To test this aspect further, the total sample was decomposed into taxpayers with and without at least one of the categories of non-wage-or-salary income sources (dividends, trust income and so on). If it is either easier to alter other income than salary income, or taxpayers have a greater propensity to do so, in response to tax changes, then it might be expected that those taxpayers with non-salary income would demonstrate a larger elasticity than taxpayers with no other income. Secondly, among the subset of taxpayers with other income, the responsiveness of their other income to a change in marginal tax rates might be expected to be greater than the equivalent response for salary income.

This is likely to be important in the case of New Zealand's 2001 reform. Though all types of personal income (salary, dividends and so on) above the new $60,000 threshold after the reform were taxed at 39 per cent, rather than 33 per cent, income received by trusts and companies continued to be taxed at 33 per cent. Diversion of income to trusts, and incorporation, is relatively easy (with a low cost) in New Zealand, and the new 6 percentage point gap provided a strong incentive to shift income away from the personal tax code to those alternatives. This can be expected to have induced further reductions in other income received by individual taxpayers in the current sample in response to the tax rise.[22]

 
Dependent variable: log y02 - log y99
Independent variable:
Δlog (1 - τ)
Parameter
estimate
Standard
error
t-value Sample
size
Taxpayers:
All 0.676 0.125 5.39 38,743
With other income 0.514 0.141 3.65 28,435
Without other income 0.190 0.216 0.88 10,307
With other income in 1999 and 2002:
Dep. variable: all taxable income 0.220 0143 1.53 22,415
Dep. variable: other income only 2.484 0.341 7.28 22,415
Table 8: Expected Tax Rate Instrument: Non-Wage Income

Table 8 shows the regression parameters on Δlog (1 - τ) for the specification in Table 6 but for those taxpayer/income sub-samples.[23] The estimate for all taxpayers (0.676) is repeated from Table 6. Splitting the sample into taxpayers who had other income in at least one of the three years (1998, 1999, 2002), and those with only salary income gives a much larger parameter estimate of 0.514 for those with other income compared with the estimate of 0.19 for those with no other income. Only the former is statistically significant at conventional levels with much more noise associated with the 0.19 estimate.

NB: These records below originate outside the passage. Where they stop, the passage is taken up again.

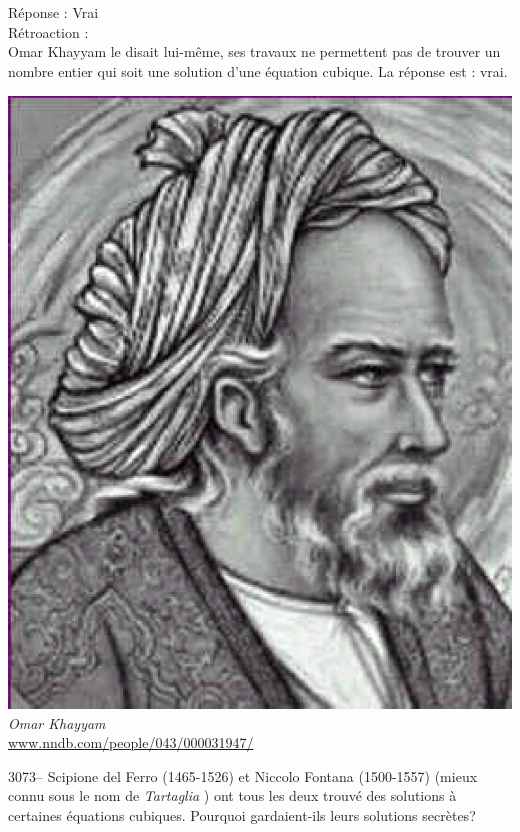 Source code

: \documentclass[letterpaper, 12pt]{article}
\begin{document}
R\'eponse : Vrai\\

R\'etroaction :\\
Omar Khayyam le disait lui-m\^eme, ses travaux ne permettent pas de trouver un nombre entier qui soit une solution d'une \'equation cubique. La r\'eponse est : vrai.
\begin{center}
\includegraphics[scale=0.3]{Omar_Khayyam.eps}\\
\emph{{\small Omar Khayyam}}\\
\href{http://www.nndb.com/people/043/000031947/}{www.nndb.com/people/043/000031947/}\\[5mm]
\end{center}



3073-- Scipione del Ferro (1465-1526) et Niccolo Fontana (1500-1557) (mieux connu sous le nom de \og \emph{Tartaglia} \fg) ont tous les deux trouv\'e des solutions \`a certaines \'equations cubiques. Pourquoi gardaient-ils leurs solutions secr\`etes?\\
\end{document}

Testing the sub-set of taxpayers with non-salary income both before and after reform (1999 and 2002), Table 8 confirms that the responsiveness of other income is substantially greater, with a parameter estimate on Δlog (1 - τ) of 2.48 (t-ratio = 7.28) for other income, compared with 0.22 (t-ratio = 1.53) for salary income.

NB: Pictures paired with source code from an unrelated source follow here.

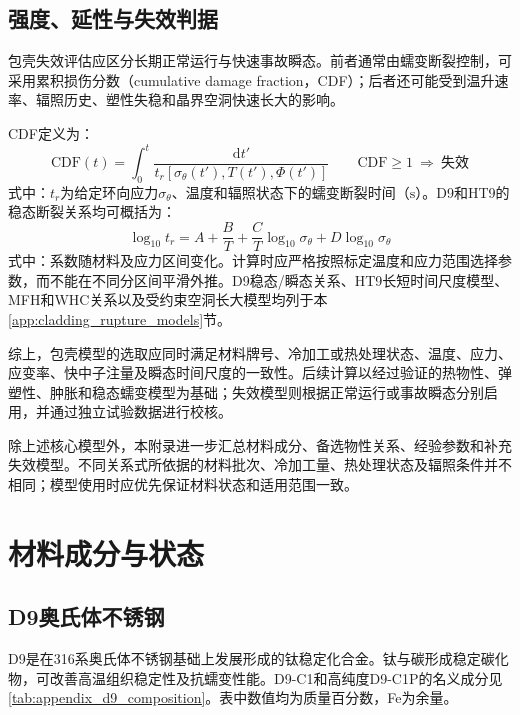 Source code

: \subsection{强度、延性与失效判据}
\label{sec:cladding_failure_models}

包壳失效评估应区分长期正常运行与快速事故瞬态。前者通常由蠕变断裂控制，可采用累积损伤分数（cumulative damage fraction，CDF）；后者还可能受到温升速率、辐照历史、塑性失稳和晶界空洞快速长大的影响\cite{FanningSAS4ASASSYS1Safety2017,KARAHAN2010283}。

CDF定义为：
\begin{equation}
	\mathrm{CDF}(t)
	=\int_0^t
	\frac{\mathrm dt'}
	{t_r[\sigma_\theta(t'),T(t'),\varPhi(t')]}
	\qquad
	\mathrm{CDF}\geq1\ \Longrightarrow\ \text{失效}
	\label{eq:clad_cumulative_damage_fraction}
\end{equation}
\noindent 式中：$t_r$为给定环向应力$\sigma_\theta$、温度和辐照状态下的蠕变断裂时间（$\mathrm{s}$）。D9和HT9的稳态断裂关系均可概括为：
\begin{equation}
	\log_{10}t_r
	=A+\frac{B}{T}
	+\frac{C}{T}\log_{10}\sigma_\theta
	+D\log_{10}\sigma_\theta
	\label{eq:clad_generic_rupture_time}
\end{equation}
\noindent 式中：系数随材料及应力区间变化。计算时应严格按照标定温度和应力范围选择参数，而不能在不同分区间平滑外推。D9稳态/瞬态关系、HT9长短时间尺度模型、MFH和WHC关系以及受约束空洞长大模型均列于本\ref{app:cladding_rupture_models}节。

综上，包壳模型的选取应同时满足材料牌号、冷加工或热处理状态、温度、应力、应变率、快中子注量及瞬态时间尺度的一致性。后续计算以经过验证的热物性、弹塑性、肿胀和稳态蠕变模型为基础；失效模型则根据正常运行或事故瞬态分别启用，并通过独立试验数据进行校核。

除上述核心模型外，本附录进一步汇总材料成分、备选物性关系、经验参数和补充失效模型。不同关系式所依据的材料批次、冷加工量、热处理状态及辐照条件并不相同；模型使用时应优先保证材料状态和适用范围一致。

\section{材料成分与状态}
\label{app:cladding_material_compositions}

\subsection{D9奥氏体不锈钢}

D9是在316系奥氏体不锈钢基础上发展形成的钛稳定化合金。钛与碳形成稳定碳化物，可改善高温组织稳定性及抗蠕变性能。D9-C1和高纯度D9-C1P的名义成分见\tablename\ref{tab:appendix_d9_composition}\cite{hofmanMetallicFuelsHandbook2019}。表中数值均为质量百分数，Fe为余量。

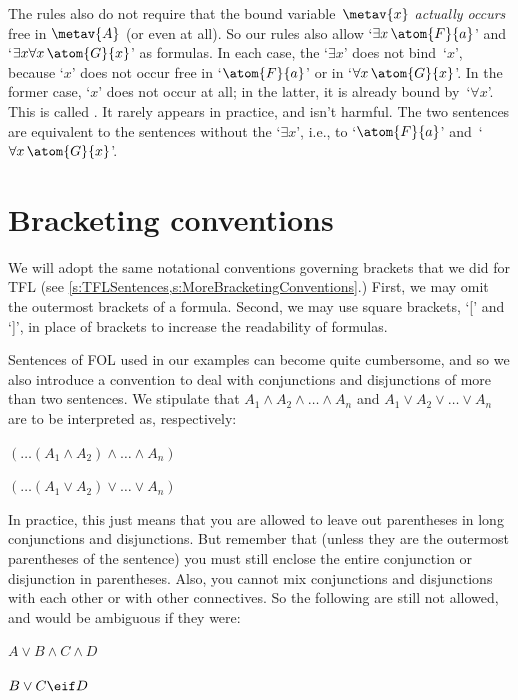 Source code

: The rules also do not require that the bound variable~$\metav{x}$
\emph{actually occurs} free in $\metav{A}$ (or even at all). So our
rules also allow `$\exists x\,\atom{F}{a}$' and `$\exists x\forall
x\,\atom{G}{x}$' as formulas. In each case, the `$\exists x$' does not
bind~`$x$', because `$x$' does not occur free in `$\atom{F}{a}$' or in
`$\forall x\,\atom{G}{x}$'. In the former case, `$x$' does not occur at
all; in the latter, it is already bound by~`$\forall x$'. This is called
. It rarely appears in practice, and
isn't harmful. The two sentences are equivalent to the sentences
without the `$\exists x$', i.e., to `$\atom{F}{a}$' and~`$\forall
x\,\atom{G}{x}$'.

\section{Bracketing conventions}

We will adopt the same notational conventions governing brackets that we did for TFL (see \cref{s:TFLSentences,s:MoreBracketingConventions}.) First, we may omit the outermost brackets of a formula.  Second, we may use square brackets, `[' and `]', in place of brackets to increase the readability of formulas.

Sentences of FOL used in our examples can become quite cumbersome, and so we also introduce a convention to deal with conjunctions and disjunctions of more than two sentences. We stipulate that $A_1 \land A_2 \land \dots \land A_n$ and $A_1 \lor A_2 \lor \dots \lor A_n$ are to be interpreted as, respectively:
\begin{earg}
	\item[] $(\dots(A_1 \land A_2) \land \dots \land A_n)$
	\item[] $(\dots(A_1 \lor A_2) \lor \dots \lor A_n)$
\end{earg}
In practice, this just means that you are allowed to leave out parentheses in long conjunctions and disjunctions. But remember that (unless they are the outermost parentheses of the sentence) you must still enclose the entire conjunction or disjunction in parentheses. Also, you cannot mix conjunctions and disjunctions with each other or with other connectives. So the following are still not allowed, and would be ambiguous if they were:
\begin{earg}
	\item[] $A \lor B \land C \land D$
	\item[] $B \lor C \eif D$
\end{earg}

The importance of the other income component of total taxable income, and its response to the 2001 reform, can be seen in Figure 3. This shows the percentage distribution of all other income across ($5000) income bands both in 1999 and 2002.

Figure 3: The Distribution of Other Income

 

Figure 3: The Distribution of Other Income   .

The first point to note is that 'other income' is not especially concentrated among taxpayers with high taxable incomes; the bulk of other income is received by taxpayers in the $30-70k taxable income range. This tends to suggest that the estimate above of high responsiveness of other income to tax rate changes is not exclusively a high-income earner phenomenon. Secondly, the clearest difference between the 1999 and 2002 distributions of other income is the new large spike in 2002 around the new $60k threshold introduced in the 2001 reform. That is, a much larger fraction of other income in 2002 is accounted for by taxpayers with income around $60k than was the case in 1999, with a compensating decrease in other income received by taxpayers with taxable incomes around $25-35k.[24]

Notes

  • [19] This value is in the range obtained by Claus et al. (2012), using non-regression methods.
  • [20] Here the term Δ log in the table denotes the difference, log - log .
  • [21] Although there is a considerable overlap in the income distributions of those with a zero dummy and those with a dummy equal to 1, income at the 90th percentile of the two distributions is $53,704 and $87,714 respectively. That is, the richest 10 per cent (in terms of total taxable income) of taxpayers with positive other income have substantially higher income compared to the richest 10 per cent of taxpayers with no other income.
  • [22] There were additional complications associated with the reform that could induce income responses in either direction. For example, trust income received by trustees continued to be taxed at 33 per cent whereas it was taxed at 39 per cent if received by trust beneficiaries (with incomes over $60k). There were also greater post-reform incentives for intra-household shifting of salary and other income, encouraging individual members facing lower marginal rates to declare a greater share of total household income.
  • [23] These sample sizes refer to the sample of taxpayers randomly drawn from the distribution of all taxpayers and before being weighted (using Statistcis New Zealand population weights) to reflect the New Zealand population size and characteristics. This latter weighted sample covers 803,000 taxpayers.
  • [24] The data do not allow investigation of intra-household transfers of income. The evidence in Figure 3 may be indicative, in part, of previously low-income earners within a household (where the higher earner has income in excess of $60k) taking a greater share of declared household income after reform. Thus, both household members move towards the $60k threshold in opposite directions.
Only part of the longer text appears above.